B. the cups tend to bind and If the same degree of rotation is not uniformly applied, the saddle rails end up on different horizontal planes causing saddle creaking. Overgreasing the cups is not the answer either as you do not want them to turn too easy
C. It can not reliably accommodate saddle positioning maxed out in any direction as tilt is affected in due time.
D. It can not accommodate carbon rails.

I have about 2000 miles and one year's worth of use on this particular bike, when the time comes I will replace the seat post with a 2-bolt type. Interestingly enough, my 2009 Roubaix Elite was offered in 2009 with a better 2-bolt post clamp than the 1-bolt clamp offered now or offered for my 2011 Pro. I think this appears to be Specialized's approach to maintain a price point as is evident from the deterioration of grouping component choices from what was offered a few years ago to what is offered now for the same model. Not flaming Specialized, I currently own 2 Roubaix and a Rockhopper, and I consider myself to be a fan.

Regarding the comments about wrenching by feel etc. Having worked on engines recreationally all my life and having stripped and sheared more than my fair share of bolts, I do not go near my carbon bike without my trusted torque wrench.

Furthermore, I have found the use of carbon paste desirable to assure that the seat post stays in place over time without exceeding the torque limit.
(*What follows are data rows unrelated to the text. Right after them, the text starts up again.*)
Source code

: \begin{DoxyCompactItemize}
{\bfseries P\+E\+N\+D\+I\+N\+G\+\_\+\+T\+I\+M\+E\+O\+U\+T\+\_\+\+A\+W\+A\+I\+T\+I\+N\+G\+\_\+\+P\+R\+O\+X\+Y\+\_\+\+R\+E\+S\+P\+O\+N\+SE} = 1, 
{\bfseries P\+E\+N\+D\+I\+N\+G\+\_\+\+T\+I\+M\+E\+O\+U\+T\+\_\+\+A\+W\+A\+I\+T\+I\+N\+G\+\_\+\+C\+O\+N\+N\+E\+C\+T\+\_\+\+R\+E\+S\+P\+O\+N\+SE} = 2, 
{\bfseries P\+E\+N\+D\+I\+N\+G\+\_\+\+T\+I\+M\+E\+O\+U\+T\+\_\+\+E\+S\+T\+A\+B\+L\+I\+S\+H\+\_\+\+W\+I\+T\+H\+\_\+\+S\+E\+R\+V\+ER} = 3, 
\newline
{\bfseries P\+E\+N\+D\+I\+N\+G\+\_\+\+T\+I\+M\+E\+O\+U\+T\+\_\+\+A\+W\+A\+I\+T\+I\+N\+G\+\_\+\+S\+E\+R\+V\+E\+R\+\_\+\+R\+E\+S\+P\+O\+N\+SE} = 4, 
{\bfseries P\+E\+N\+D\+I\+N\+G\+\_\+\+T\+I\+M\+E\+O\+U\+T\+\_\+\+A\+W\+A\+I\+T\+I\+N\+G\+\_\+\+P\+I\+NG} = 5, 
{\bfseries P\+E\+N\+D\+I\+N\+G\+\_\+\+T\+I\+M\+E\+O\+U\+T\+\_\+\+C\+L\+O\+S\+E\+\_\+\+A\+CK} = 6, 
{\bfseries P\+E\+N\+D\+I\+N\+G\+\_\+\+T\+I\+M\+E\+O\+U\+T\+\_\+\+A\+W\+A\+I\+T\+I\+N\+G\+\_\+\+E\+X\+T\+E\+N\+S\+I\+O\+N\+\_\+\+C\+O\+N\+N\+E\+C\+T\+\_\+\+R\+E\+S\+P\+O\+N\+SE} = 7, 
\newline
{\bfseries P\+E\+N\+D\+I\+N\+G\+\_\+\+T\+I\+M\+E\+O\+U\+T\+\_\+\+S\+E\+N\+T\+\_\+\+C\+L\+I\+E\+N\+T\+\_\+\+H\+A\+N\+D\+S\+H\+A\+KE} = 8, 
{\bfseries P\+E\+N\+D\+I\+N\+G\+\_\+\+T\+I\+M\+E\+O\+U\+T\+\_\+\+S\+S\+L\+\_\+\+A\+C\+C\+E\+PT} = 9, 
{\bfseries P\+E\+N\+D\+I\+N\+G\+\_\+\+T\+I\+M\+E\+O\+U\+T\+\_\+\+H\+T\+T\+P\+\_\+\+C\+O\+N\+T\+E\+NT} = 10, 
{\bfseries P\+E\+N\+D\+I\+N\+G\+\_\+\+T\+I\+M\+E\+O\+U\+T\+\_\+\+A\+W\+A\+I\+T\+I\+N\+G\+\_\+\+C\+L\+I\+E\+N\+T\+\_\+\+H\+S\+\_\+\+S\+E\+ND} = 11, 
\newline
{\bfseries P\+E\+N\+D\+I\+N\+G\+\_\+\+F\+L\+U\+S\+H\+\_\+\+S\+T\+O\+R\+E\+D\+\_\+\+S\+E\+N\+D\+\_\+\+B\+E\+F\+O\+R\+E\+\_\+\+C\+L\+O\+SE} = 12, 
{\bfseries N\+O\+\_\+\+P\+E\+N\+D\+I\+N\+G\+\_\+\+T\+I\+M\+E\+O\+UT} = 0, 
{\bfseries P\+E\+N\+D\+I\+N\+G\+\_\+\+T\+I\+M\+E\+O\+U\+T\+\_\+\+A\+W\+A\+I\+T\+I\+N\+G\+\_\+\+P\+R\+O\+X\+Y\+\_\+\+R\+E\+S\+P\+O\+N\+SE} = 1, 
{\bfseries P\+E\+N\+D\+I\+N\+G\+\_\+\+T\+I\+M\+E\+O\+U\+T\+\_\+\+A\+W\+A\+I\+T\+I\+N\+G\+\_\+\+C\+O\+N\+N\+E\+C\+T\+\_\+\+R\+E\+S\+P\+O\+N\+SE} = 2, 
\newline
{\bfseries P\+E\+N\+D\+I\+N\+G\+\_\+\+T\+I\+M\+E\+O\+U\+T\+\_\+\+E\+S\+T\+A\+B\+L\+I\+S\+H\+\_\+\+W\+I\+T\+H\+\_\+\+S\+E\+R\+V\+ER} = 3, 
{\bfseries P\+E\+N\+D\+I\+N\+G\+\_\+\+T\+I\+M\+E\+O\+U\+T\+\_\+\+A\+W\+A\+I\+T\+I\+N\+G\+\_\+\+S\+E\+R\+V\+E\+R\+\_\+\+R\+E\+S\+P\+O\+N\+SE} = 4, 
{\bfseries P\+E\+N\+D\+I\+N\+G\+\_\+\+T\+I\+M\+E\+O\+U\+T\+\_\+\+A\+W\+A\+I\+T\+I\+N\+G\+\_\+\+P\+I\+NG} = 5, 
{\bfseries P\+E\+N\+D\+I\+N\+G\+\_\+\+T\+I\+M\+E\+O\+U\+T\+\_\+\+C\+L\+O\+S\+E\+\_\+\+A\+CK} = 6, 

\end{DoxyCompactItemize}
Unlike some posters, I do find the use of the torque wrench and carbon paste to be beneficial.


----------



## Stumpy2011 (Aug 1, 2011)

Hi DCGriz.

I have the 2012 Roubaix Expert which comes with the 2 bolts seatpost. 
I also though it was a downgrade compares to previous year model, and even looked into getting the single bolt seatpost but reading your post and others, I guess I'll stay with the current one...
It's simply works - no creaking, no slipping, no carbon paste.
It's a "set it once and forget about it" deal.


----------



## dcgriz (Feb 13, 2011)

Your Expert appears to have the same post clamp as my 2009 Elite. It's a very basic, minimal setback, post. The clamp is not the best for carbon rails but, on the bright side, is set it and forget it.


----------



## w-g (Mar 9, 2006)

Late to reply here but I've had no issues with my post. Got the bike in April, riding pretty much every weekend. Set and forget covers it. I've swapped saddles (on my 3rd now) for fit purposes and had no problems tightening the saddle clamp. Or w/ slippage. For reference, this is my first single bolt post, all other bikes are MTBs w. Thomson posts.


----------



## claywalk (May 7, 2011)

I have been searching for a zero setback post to compliment my SL4. After waiting for months the specialized store finally had the S-Works Pavé NH Carbon Seatpost in stock.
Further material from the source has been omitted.